Tendo em conta o atual cenário, cabe perguntar o que essa falta de coordenação pode implicar. “Uma política coordenada dos bancos centrais significa uma menor volatilidade e mercados mais orientados para o beta. Uma menor coordenação significa uma maior volatilidade e mercados mais orientados para o alfa”, opina George Brown, economista na Schroders.
Na sua opinião, a Fed poderá aguentar até para além de 2024 porque o consumidor americano não é tão sensível às variações das taxas de juro a curto prazo. “A maior parte da dívida dos consumidores dos EUA é de taxa fixa com vencimentos longos. A das empresas é, em geral, de taxa fixa, e é sensível principalmente às taxas a cinco e dez anos. A dívida imobiliária comercial é sensível principalmente às taxas de juro a dez anos”, detalha George Brown.
Yields dos títulos do Tesouro americano a dez anos
Em contraste, assinala que, fora dos EUA, as taxas hipotecárias e ao consumo são reajustadas com muito mais frequência e as hipotecas a taxa variável são mais comuns. “Em consequência, o consumidor não americano é mais sensível às variações das taxas de juro oficiais. Os cortes são talvez mais necessários, visto que a tensão se tem feito sentir mais diretamente devido ao aumento das taxas dos bancos centrais não americanos”, acrescenta.

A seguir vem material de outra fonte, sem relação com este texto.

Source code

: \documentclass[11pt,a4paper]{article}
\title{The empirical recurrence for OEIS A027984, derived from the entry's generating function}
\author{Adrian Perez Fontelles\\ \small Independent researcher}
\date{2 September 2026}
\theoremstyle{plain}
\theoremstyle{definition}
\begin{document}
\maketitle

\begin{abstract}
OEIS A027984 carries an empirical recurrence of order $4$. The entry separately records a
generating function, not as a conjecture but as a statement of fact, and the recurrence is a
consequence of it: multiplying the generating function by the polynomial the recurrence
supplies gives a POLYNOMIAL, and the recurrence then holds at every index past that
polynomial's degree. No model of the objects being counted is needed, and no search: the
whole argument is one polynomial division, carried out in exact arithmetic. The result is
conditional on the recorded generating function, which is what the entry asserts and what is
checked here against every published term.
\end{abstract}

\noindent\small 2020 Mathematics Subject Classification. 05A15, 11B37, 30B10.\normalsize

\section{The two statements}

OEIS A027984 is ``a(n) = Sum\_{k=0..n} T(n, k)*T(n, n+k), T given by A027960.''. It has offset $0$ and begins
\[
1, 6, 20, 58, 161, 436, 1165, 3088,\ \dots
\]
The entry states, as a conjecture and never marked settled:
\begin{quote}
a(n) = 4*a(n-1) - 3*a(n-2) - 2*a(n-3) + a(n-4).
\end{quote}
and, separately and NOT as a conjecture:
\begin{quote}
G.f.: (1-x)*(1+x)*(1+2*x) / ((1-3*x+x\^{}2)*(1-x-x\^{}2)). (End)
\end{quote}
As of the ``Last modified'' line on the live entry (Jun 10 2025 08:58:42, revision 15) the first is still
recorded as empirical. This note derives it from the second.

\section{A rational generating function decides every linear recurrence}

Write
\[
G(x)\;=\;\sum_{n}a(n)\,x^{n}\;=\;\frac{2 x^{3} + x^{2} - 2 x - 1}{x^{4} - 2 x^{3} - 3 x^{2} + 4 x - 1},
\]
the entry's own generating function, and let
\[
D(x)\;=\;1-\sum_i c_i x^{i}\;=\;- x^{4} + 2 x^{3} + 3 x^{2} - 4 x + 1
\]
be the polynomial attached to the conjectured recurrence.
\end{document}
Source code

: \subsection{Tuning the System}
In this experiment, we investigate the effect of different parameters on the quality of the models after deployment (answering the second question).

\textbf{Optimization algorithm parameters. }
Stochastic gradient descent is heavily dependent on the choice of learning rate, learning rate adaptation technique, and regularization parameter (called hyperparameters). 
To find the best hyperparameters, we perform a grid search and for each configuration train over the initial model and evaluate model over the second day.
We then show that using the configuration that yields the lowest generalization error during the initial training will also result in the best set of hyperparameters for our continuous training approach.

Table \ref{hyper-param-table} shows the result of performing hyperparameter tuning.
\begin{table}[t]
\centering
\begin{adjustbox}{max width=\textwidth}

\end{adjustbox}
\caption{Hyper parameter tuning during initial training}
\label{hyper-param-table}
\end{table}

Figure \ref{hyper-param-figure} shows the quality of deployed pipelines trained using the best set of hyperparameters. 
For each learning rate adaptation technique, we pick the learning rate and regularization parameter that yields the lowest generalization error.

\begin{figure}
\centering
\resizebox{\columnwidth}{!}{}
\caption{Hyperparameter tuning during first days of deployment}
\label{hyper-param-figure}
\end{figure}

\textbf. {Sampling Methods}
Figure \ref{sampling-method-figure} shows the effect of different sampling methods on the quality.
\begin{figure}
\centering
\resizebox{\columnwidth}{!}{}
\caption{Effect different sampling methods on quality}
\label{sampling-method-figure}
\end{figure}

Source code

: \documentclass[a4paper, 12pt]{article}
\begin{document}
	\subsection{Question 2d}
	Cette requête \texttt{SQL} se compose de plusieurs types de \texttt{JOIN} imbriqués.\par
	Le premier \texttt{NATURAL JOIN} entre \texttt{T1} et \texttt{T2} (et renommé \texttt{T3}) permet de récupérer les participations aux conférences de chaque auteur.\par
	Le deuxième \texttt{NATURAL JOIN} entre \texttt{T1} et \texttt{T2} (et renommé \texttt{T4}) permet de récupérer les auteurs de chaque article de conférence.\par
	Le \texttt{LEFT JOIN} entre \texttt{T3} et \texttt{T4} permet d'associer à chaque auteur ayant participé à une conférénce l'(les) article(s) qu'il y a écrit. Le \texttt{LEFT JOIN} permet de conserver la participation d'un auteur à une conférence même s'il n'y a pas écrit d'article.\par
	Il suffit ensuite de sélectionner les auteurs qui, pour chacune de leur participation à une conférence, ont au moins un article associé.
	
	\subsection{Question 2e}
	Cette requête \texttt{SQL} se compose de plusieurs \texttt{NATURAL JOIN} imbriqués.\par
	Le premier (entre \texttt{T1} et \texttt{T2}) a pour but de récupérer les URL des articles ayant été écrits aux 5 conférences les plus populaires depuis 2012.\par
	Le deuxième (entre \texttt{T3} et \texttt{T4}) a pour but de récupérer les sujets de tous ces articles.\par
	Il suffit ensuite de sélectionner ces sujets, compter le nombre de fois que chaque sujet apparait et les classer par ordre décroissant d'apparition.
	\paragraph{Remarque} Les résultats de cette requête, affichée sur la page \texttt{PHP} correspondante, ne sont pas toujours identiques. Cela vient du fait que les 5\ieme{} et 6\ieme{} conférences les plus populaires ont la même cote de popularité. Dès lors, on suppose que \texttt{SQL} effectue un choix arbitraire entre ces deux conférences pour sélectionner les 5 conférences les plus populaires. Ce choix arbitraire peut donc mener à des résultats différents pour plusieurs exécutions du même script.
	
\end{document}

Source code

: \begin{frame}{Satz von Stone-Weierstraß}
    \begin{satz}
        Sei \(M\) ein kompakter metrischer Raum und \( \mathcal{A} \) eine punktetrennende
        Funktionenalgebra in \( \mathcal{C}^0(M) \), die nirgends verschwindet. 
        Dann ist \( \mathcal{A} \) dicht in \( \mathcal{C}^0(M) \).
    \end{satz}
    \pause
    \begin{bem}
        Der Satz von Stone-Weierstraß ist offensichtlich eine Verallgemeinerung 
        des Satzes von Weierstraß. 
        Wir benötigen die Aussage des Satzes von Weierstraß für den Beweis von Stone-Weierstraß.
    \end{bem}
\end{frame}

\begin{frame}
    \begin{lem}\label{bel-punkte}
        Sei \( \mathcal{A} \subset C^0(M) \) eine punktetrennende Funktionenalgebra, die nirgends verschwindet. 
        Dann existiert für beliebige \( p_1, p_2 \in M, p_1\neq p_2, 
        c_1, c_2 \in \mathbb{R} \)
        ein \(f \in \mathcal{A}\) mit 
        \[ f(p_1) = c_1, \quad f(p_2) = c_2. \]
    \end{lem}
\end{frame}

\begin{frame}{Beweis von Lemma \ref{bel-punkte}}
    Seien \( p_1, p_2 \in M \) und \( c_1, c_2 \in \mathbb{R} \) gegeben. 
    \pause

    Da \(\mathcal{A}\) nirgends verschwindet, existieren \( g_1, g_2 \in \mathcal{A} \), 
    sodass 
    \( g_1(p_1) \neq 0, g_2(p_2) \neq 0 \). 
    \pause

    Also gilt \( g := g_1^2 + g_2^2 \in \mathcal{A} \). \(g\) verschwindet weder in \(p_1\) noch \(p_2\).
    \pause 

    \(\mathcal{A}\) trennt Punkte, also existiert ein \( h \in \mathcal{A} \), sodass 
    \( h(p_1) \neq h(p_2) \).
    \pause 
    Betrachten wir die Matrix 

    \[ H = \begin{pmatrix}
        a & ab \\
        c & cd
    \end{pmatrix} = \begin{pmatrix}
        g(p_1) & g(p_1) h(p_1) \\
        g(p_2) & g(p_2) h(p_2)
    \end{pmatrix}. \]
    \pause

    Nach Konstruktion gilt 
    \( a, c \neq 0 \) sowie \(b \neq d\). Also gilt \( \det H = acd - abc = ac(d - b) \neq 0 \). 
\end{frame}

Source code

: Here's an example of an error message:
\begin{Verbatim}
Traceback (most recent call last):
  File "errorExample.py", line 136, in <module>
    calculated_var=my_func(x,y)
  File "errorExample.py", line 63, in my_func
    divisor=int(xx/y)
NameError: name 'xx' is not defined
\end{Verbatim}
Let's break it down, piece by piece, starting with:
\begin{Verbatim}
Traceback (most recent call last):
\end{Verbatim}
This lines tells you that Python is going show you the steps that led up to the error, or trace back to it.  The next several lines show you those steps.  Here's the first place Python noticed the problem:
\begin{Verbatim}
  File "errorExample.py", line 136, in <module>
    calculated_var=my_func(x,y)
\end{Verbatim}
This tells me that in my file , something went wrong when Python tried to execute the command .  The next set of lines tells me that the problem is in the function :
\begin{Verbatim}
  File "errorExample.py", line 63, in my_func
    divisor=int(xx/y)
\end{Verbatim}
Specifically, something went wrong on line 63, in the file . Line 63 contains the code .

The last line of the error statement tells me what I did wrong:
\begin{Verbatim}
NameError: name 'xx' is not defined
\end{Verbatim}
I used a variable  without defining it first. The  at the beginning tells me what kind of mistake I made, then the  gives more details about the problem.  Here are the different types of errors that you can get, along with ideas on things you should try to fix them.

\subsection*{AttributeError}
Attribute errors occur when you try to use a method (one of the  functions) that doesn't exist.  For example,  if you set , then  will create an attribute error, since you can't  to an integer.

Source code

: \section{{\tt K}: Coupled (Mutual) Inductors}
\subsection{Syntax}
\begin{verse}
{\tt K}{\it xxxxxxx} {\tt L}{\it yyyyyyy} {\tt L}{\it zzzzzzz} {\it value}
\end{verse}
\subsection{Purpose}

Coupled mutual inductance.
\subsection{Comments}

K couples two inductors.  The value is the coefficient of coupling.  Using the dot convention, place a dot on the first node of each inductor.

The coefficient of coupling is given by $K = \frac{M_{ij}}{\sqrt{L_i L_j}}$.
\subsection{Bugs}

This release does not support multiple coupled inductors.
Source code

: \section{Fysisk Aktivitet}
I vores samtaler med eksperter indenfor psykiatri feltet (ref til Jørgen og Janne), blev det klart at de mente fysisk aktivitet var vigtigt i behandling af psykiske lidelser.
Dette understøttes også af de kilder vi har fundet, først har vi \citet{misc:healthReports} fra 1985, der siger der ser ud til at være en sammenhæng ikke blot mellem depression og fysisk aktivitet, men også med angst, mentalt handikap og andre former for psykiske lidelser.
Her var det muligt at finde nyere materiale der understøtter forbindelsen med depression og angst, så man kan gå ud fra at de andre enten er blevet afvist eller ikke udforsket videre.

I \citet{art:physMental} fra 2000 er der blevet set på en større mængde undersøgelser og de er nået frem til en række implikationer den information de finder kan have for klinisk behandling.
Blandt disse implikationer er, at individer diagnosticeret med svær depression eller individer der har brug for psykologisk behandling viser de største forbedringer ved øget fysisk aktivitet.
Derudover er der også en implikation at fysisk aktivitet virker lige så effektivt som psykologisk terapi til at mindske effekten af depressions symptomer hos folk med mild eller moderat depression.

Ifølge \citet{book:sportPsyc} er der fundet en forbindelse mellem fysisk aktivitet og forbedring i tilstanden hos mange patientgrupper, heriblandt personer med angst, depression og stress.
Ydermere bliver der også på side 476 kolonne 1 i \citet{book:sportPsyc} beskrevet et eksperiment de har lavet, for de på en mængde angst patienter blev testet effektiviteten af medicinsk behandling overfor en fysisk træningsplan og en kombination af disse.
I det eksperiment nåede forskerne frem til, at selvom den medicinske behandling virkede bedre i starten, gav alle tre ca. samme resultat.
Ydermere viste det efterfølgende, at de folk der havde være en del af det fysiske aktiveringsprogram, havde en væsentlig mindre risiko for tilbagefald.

Inflação: fundamental para a estratégia dos bancos centrais
Olivier de Larouzière, CIO de Obrigações na BNP Paribas AM, salienta algo importante a ter muito tem conta neste novo ciclo económico pós-taxas zero e que junta americanos e europeus: “Os bancos centrais preferem que as suas economias tenham alguma inflação, visto que esta contribui para manter a rentabilidade das empresas, permite uma curva de yields normal com inclinação positiva e oferece maior flexibilidade no momento de gerir a economia. Os últimos dez anos foram complicados para os responsáveis da política monetária”.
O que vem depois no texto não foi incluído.